A nurse who receives a deferred disciplinary order can have the order and original complaint dismissed and removed from their licensure record with the Board of Nursing if they successfully complete the terms of the order and receive no further disciplinary actions within the next five years. At the end of the five year period the deferred order is effectively sealed and any record of its existence is removed from the Board’s website. Additionally, this disciplinary action is then deemed confidential and is not subject to disclosure to either the public or a nurse’s employer.
There are significant limitations to these confidentiality protections. First, prior to the five year mark, the deferred disciplinary order is completely public and will appear in both the Board’s Newsletter and on the nurse’s online licensure page. Second, as with any Board order, the BON is required to file a report with the Healthcare Integrity Protections Data Bank (HIPDB). As this is a creation of Congress, it is subject to federal law and does not recognize confidentiality protections created at the state level. This means that a record of the disciplinary action taken against the nurse will stay in HIPDB indefinitely and remain accessible to employers regardless of its erasure in Texas.
Eligibility for a deferred disciplinary order is restricted to those cases which can be resolved through either a Warning with Stipulations or less severe order. Matters normally disposed of through a Reprimand, Probated Suspension, Enforced Suspension, or Revocation are not eligible for a deferred disciplinary action. Furthermore cases involving criminal or sexual misconduct, chemical dependency or substance abuse, intentional acts, falsification, or deception are likewise not eligible for the pilot program. The program is designed to apply to nurses whose cases show a lack of situational awareness or a knowledge or practice deficit. Finally, nurses with a prior disciplinary history with the Board cannot receive a deferred disciplinary order.

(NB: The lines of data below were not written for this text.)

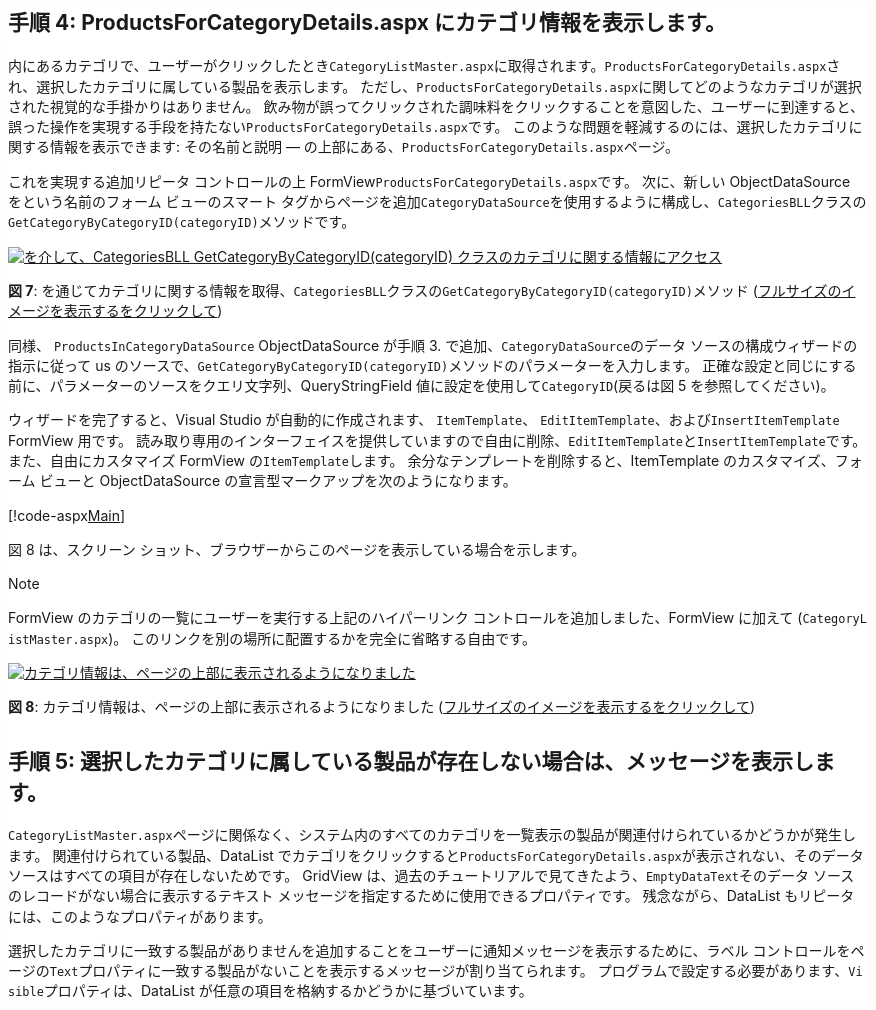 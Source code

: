 ## <a name="step-4-displaying-category-information-on-productsforcategorydetailsaspx"></a>手順 4: ProductsForCategoryDetails.aspx にカテゴリ情報を表示します。

内にあるカテゴリで、ユーザーがクリックしたとき`CategoryListMaster.aspx`に取得されます。`ProductsForCategoryDetails.aspx`され、選択したカテゴリに属している製品を表示します。 ただし、`ProductsForCategoryDetails.aspx`に関してどのようなカテゴリが選択された視覚的な手掛かりはありません。 飲み物が誤ってクリックされた調味料をクリックすることを意図した、ユーザーに到達すると、誤った操作を実現する手段を持たない`ProductsForCategoryDetails.aspx`です。 このような問題を軽減するのには、選択したカテゴリに関する情報を表示できます: その名前と説明 — の上部にある、`ProductsForCategoryDetails.aspx`ページ。

これを実現する追加リピータ コントロールの上 FormView`ProductsForCategoryDetails.aspx`です。 次に、新しい ObjectDataSource をという名前のフォーム ビューのスマート タグからページを追加`CategoryDataSource`を使用するように構成し、`CategoriesBLL`クラスの`GetCategoryByCategoryID(categoryID)`メソッドです。


[![を介して、CategoriesBLL GetCategoryByCategoryID(categoryID) クラスのカテゴリに関する情報にアクセス](master-detail-filtering-acess-two-pages-datalist-cs/_static/image20.png)](master-detail-filtering-acess-two-pages-datalist-cs/_static/image19.png)

**図 7**: を通じてカテゴリに関する情報を取得、`CategoriesBLL`クラスの`GetCategoryByCategoryID(categoryID)`メソッド ([フルサイズのイメージを表示するをクリックして](master-detail-filtering-acess-two-pages-datalist-cs/_static/image21.png))


同様、 `ProductsInCategoryDataSource` ObjectDataSource が手順 3. で追加、`CategoryDataSource`のデータ ソースの構成ウィザードの指示に従って us のソースで、`GetCategoryByCategoryID(categoryID)`メソッドのパラメーターを入力します。 正確な設定と同じにする前に、パラメーターのソースをクエリ文字列、QueryStringField 値に設定を使用して`CategoryID`(戻るは図 5 を参照してください)。

ウィザードを完了すると、Visual Studio が自動的に作成されます、 `ItemTemplate`、 `EditItemTemplate`、および`InsertItemTemplate`FormView 用です。 読み取り専用のインターフェイスを提供していますので自由に削除、`EditItemTemplate`と`InsertItemTemplate`です。 また、自由にカスタマイズ FormView の`ItemTemplate`します。 余分なテンプレートを削除すると、ItemTemplate のカスタマイズ、フォーム ビューと ObjectDataSource の宣言型マークアップを次のようになります。

[!code-aspx[Main](master-detail-filtering-acess-two-pages-datalist-cs/samples/sample5.aspx)]

図 8 は、スクリーン ショット、ブラウザーからこのページを表示している場合を示します。

> [!NOTE]
> FormView のカテゴリの一覧にユーザーを実行する上記のハイパーリンク コントロールを追加しました、FormView に加えて (`CategoryListMaster.aspx`)。 このリンクを別の場所に配置するかを完全に省略する自由です。


[![カテゴリ情報は、ページの上部に表示されるようになりました](master-detail-filtering-acess-two-pages-datalist-cs/_static/image23.png)](master-detail-filtering-acess-two-pages-datalist-cs/_static/image22.png)

**図 8**: カテゴリ情報は、ページの上部に表示されるようになりました ([フルサイズのイメージを表示するをクリックして](master-detail-filtering-acess-two-pages-datalist-cs/_static/image24.png))


## <a name="step-5-displaying-a-message-if-no-products-belong-to-the-selected-category"></a>手順 5: 選択したカテゴリに属している製品が存在しない場合は、メッセージを表示します。

`CategoryListMaster.aspx`ページに関係なく、システム内のすべてのカテゴリを一覧表示の製品が関連付けられているかどうかが発生します。 関連付けられている製品、DataList でカテゴリをクリックすると`ProductsForCategoryDetails.aspx`が表示されない、そのデータ ソースはすべての項目が存在しないためです。 GridView は、過去のチュートリアルで見てきたよう、`EmptyDataText`そのデータ ソースのレコードがない場合に表示するテキスト メッセージを指定するために使用できるプロパティです。 残念ながら、DataList もリピータには、このようなプロパティがあります。

選択したカテゴリに一致する製品がありませんを追加することをユーザーに通知メッセージを表示するために、ラベル コントロールをページの`Text`プロパティに一致する製品がないことを表示するメッセージが割り当てられます。 プログラムで設定する必要があります、`Visible`プロパティは、DataList が任意の項目を格納するかどうかに基づいています。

Its limitations aside, the deferred discipline pilot program is a welcome development and should prove beneficial in resolving marginal cases involving minor violations of the Nursing Practice Act. A nurse with an active case before the Board of Nursing curious about whether they may be eligible for a deferred disciplinary order should contact an attorney experienced in administrative law and in representing clients before the BON.